In what, precisely, consists this ideological mystification? To put it somewhat crudely, the evocation of the 'complexity of circumstances' serves to deliver us from the responsibility to act. The comfortable attitude of a distant observer, the evocation of the allegedly intricate context of religious and ethnic struggles in Balkan countries, is here to enable the West to shed its responsibility towards the Balkans -- that is, to avoid the bitter truth that, far from presenting the case of an eccentric ethnic conflict, the Bosnian war is a direct result of the West's failure to grasp the political dynamic of the disintegration of Yugoslavia, of the West's silent support of 'ethnic cleansing'.

In the domain of theory, we encounter a homologous reversal apropos of the 'deconstructionist' problematization of the notion of the subject's guilt and personal responsibility. The notion of a subject morally and criminally fully 'responsible' for his acts clearly serves the ideological need to conceal the intricate, always-already operative texture of historico-discursive presuppositions that not only provide the context for the subject's act but also define in advance the co-ordinates of its meaning: the system can function only if the cause of its malfunction can be located in the responsible subject's 'guilt'. One of the commonplaces of the leftist criticism of law is that the attribution of personal responsibility and guilt relieves us of the task of probing into the concrete circumstances of the act in question. Suffice it to recall the moral-majority practice of attributing a moral qualification to the higher crime rate among African Americans ('criminal dispositions', 'moral insensitivity', etc.): this attribution precludes any analysis of the concrete ideological, political and economic conditions of African Americans.
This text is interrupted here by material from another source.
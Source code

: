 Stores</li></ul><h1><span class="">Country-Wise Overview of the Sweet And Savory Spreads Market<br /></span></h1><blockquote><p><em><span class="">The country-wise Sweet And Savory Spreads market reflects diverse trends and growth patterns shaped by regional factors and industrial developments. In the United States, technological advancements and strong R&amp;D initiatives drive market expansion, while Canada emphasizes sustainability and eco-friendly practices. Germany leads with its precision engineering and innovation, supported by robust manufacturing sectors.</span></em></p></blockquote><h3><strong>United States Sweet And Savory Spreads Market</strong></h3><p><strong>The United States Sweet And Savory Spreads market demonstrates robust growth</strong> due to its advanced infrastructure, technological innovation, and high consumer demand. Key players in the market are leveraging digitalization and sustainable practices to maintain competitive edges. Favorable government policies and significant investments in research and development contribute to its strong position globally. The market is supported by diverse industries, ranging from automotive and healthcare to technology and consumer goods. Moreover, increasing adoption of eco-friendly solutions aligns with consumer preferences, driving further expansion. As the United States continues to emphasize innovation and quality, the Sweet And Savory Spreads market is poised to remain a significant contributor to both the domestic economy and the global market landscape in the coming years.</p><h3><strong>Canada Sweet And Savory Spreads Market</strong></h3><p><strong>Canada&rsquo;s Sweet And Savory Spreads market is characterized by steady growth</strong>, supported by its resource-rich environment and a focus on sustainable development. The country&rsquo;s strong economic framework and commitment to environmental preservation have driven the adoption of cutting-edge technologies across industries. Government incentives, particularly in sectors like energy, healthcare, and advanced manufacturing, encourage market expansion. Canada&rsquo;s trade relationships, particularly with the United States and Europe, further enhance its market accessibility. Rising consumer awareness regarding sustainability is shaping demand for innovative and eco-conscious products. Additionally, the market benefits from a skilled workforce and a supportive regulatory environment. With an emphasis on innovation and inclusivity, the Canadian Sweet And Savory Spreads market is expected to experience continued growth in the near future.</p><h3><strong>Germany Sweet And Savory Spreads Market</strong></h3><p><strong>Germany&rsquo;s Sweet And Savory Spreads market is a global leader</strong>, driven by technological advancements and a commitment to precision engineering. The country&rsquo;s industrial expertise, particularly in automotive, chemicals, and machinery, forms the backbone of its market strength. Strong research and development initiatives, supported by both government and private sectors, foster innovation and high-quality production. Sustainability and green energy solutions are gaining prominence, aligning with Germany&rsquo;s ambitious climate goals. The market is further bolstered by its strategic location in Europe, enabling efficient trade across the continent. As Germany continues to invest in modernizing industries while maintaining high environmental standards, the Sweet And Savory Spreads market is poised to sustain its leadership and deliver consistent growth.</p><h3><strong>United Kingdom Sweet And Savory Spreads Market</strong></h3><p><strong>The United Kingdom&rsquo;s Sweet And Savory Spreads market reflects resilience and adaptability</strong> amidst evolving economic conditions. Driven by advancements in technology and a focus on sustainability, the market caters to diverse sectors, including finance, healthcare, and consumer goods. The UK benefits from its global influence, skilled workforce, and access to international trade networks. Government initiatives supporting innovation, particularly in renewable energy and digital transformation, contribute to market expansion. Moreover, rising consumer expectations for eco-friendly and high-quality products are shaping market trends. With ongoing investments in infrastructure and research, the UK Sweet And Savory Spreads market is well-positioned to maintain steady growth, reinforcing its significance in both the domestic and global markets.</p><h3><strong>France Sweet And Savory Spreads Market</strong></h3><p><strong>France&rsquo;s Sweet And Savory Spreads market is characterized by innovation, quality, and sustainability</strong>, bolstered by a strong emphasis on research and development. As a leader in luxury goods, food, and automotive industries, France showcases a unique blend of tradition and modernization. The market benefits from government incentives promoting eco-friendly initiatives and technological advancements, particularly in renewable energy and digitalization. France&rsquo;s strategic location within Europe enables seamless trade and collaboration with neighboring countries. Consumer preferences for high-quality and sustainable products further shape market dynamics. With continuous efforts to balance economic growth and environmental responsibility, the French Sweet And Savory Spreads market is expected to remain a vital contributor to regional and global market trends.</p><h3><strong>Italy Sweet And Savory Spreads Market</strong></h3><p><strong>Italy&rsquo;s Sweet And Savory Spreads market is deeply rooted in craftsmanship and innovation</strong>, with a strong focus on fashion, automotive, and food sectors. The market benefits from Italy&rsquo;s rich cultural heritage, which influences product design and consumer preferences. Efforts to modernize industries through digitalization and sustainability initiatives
Is not this logic of 'putting the blame on the circumstances' however, taken to its extremes, self-defeating in so far as it necessarily leads to the unforgettable -- and no less ideological -- cynicism of Brecht's famous lines from his Threepenny Opera: 'Wir wären gut anstatt so roh, doch die Verhältnisse, sie sind nicht so!' ('We would be good instead of being so rude, if only the circumstances were not of this kind')? In other words, are we, the speaking subjects, not always-already engaged in recounting the circumstances that predetermine the space of our activity?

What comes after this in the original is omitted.